## [THE PROBLEM]
Return the records exactly as they appear below, omitting the pictures.
BEGIN RECORDS FOR PROCESSING
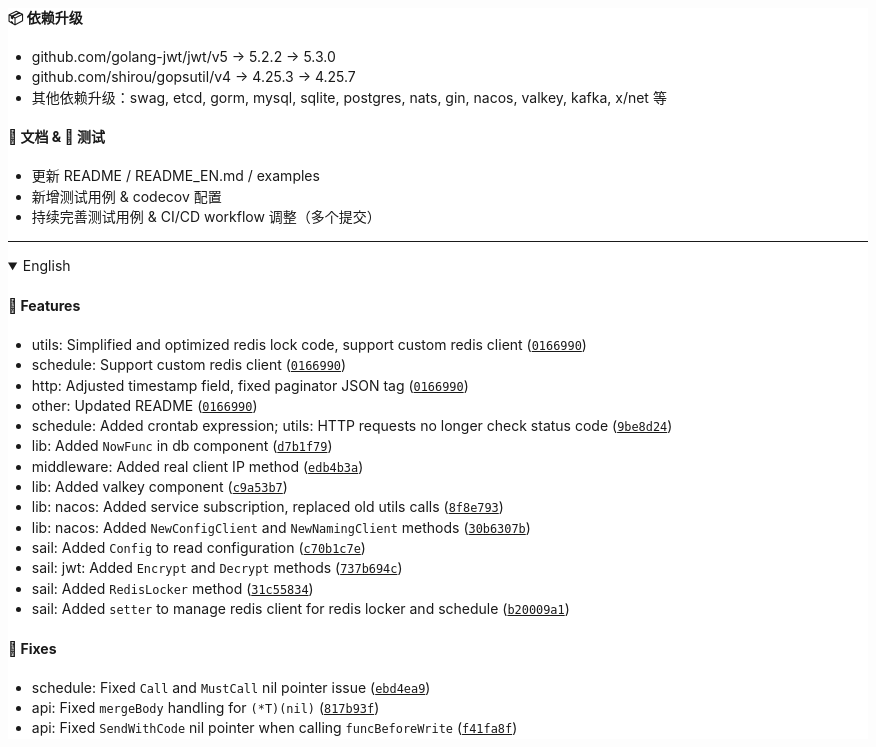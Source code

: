 #### 📦 依赖升级
- github.com/golang-jwt/jwt/v5 → 5.2.2 → 5.3.0
- github.com/shirou/gopsutil/v4 → 4.25.3 → 4.25.7
- 其他依赖升级：swag, etcd, gorm, mysql, sqlite, postgres, nats, gin, nacos, valkey, kafka, x/net 等

#### 📖 文档 & 🧪 测试
- 更新 README / README_EN.md / examples
- 新增测试用例 & codecov 配置
- 持续完善测试用例 & CI/CD workflow 调整（多个提交）

</details>

---

<details open>
<summary>English</summary>

#### 🚀 Features
- utils: Simplified and optimized redis lock code, support custom redis client   ([`0166990`](https://github.com/keepchen/go-sail/commit/0166990))
- schedule: Support custom redis client   ([`0166990`](https://github.com/keepchen/go-sail/commit/0166990))
- http: Adjusted timestamp field, fixed paginator JSON tag   ([`0166990`](https://github.com/keepchen/go-sail/commit/0166990))
- other: Updated README ([`0166990`](https://github.com/keepchen/go-sail/commit/0166990))
- schedule: Added crontab expression; utils: HTTP requests no longer check status code ([`9be8d24`](https://github.com/keepchen/go-sail/commit/9be8d24))
- lib: Added `NowFunc` in db component ([`d7b1f79`](https://github.com/keepchen/go-sail/commit/d7b1f79))
- middleware: Added real client IP method ([`edb4b3a`](https://github.com/keepchen/go-sail/commit/edb4b3a))
- lib: Added valkey component ([`c9a53b7`](https://github.com/keepchen/go-sail/commit/c9a53b7))
- lib: nacos: Added service subscription, replaced old utils calls ([`8f8e793`](https://github.com/keepchen/go-sail/commit/8f8e793))
- lib: nacos: Added `NewConfigClient` and `NewNamingClient` methods ([`30b6307b`](https://github.com/keepchen/go-sail/commit/30b6307b))
- sail: Added `Config` to read configuration ([`c70b1c7e`](https://github.com/keepchen/go-sail/commit/c70b1c7e))
- sail: jwt: Added `Encrypt` and `Decrypt` methods ([`737b694c`](https://github.com/keepchen/go-sail/commit/737b694c))
- sail: Added `RedisLocker` method ([`31c55834`](https://github.com/keepchen/go-sail/commit/31c55834))
- sail: Added `setter` to manage redis client for redis locker and schedule ([`b20009a1`](https://github.com/keepchen/go-sail/commit/b20009a1))

#### 🐛 Fixes
- schedule: Fixed `Call` and `MustCall` nil pointer issue ([`ebd4ea9`](https://github.com/keepchen/go-sail/commit/ebd4ea9))
- api: Fixed `mergeBody` handling for `(*T)(nil)` ([`817b93f`](https://github.com/keepchen/go-sail/commit/817b93f))
- api: Fixed `SendWithCode` nil pointer when calling `funcBeforeWrite` ([`f41fa8f`](https://github.com/keepchen/go-sail/commit/f41fa8f))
END RECORDS FOR PROCESSING
## [FINISHED TASK]
Source code

: #### 📦 依赖升级
- github.com/golang-jwt/jwt/v5 → 5.2.2 → 5.3.0
- github.com/shirou/gopsutil/v4 → 4.25.3 → 4.25.7
- 其他依赖升级：swag, etcd, gorm, mysql, sqlite, postgres, nats, gin, nacos, valkey, kafka, x/net 等

#### 📖 文档 & 🧪 测试
- 更新 README / README_EN.md / examples
- 新增测试用例 & codecov 配置
- 持续完善测试用例 & CI/CD workflow 调整（多个提交）

</details>

---

<details open>
<summary>English</summary>

#### 🚀 Features
- utils: Simplified and optimized redis lock code, support custom redis client   ([`0166990`](https://github.com/keepchen/go-sail/commit/0166990))
- schedule: Support custom redis client   ([`0166990`](https://github.com/keepchen/go-sail/commit/0166990))
- http: Adjusted timestamp field, fixed paginator JSON tag   ([`0166990`](https://github.com/keepchen/go-sail/commit/0166990))
- other: Updated README ([`0166990`](https://github.com/keepchen/go-sail/commit/0166990))
- schedule: Added crontab expression; utils: HTTP requests no longer check status code ([`9be8d24`](https://github.com/keepchen/go-sail/commit/9be8d24))
- lib: Added `NowFunc` in db component ([`d7b1f79`](https://github.com/keepchen/go-sail/commit/d7b1f79))
- middleware: Added real client IP method ([`edb4b3a`](https://github.com/keepchen/go-sail/commit/edb4b3a))
- lib: Added valkey component ([`c9a53b7`](https://github.com/keepchen/go-sail/commit/c9a53b7))
- lib: nacos: Added service subscription, replaced old utils calls ([`8f8e793`](https://github.com/keepchen/go-sail/commit/8f8e793))
- lib: nacos: Added `NewConfigClient` and `NewNamingClient` methods ([`30b6307b`](https://github.com/keepchen/go-sail/commit/30b6307b))
- sail: Added `Config` to read configuration ([`c70b1c7e`](https://github.com/keepchen/go-sail/commit/c70b1c7e))
- sail: jwt: Added `Encrypt` and `Decrypt` methods ([`737b694c`](https://github.com/keepchen/go-sail/commit/737b694c))
- sail: Added `RedisLocker` method ([`31c55834`](https://github.com/keepchen/go-sail/commit/31c55834))
- sail: Added `setter` to manage redis client for redis locker and schedule ([`b20009a1`](https://github.com/keepchen/go-sail/commit/b20009a1))

#### 🐛 Fixes
- schedule: Fixed `Call` and `MustCall` nil pointer issue ([`ebd4ea9`](https://github.com/keepchen/go-sail/commit/ebd4ea9))
- api: Fixed `mergeBody` handling for `(*T)(nil)` ([`817b93f`](https://github.com/keepchen/go-sail/commit/817b93f))
- api: Fixed `SendWithCode` nil pointer when calling `funcBeforeWrite` ([`f41fa8f`](https://github.com/keepchen/go-sail/commit/f41fa8f))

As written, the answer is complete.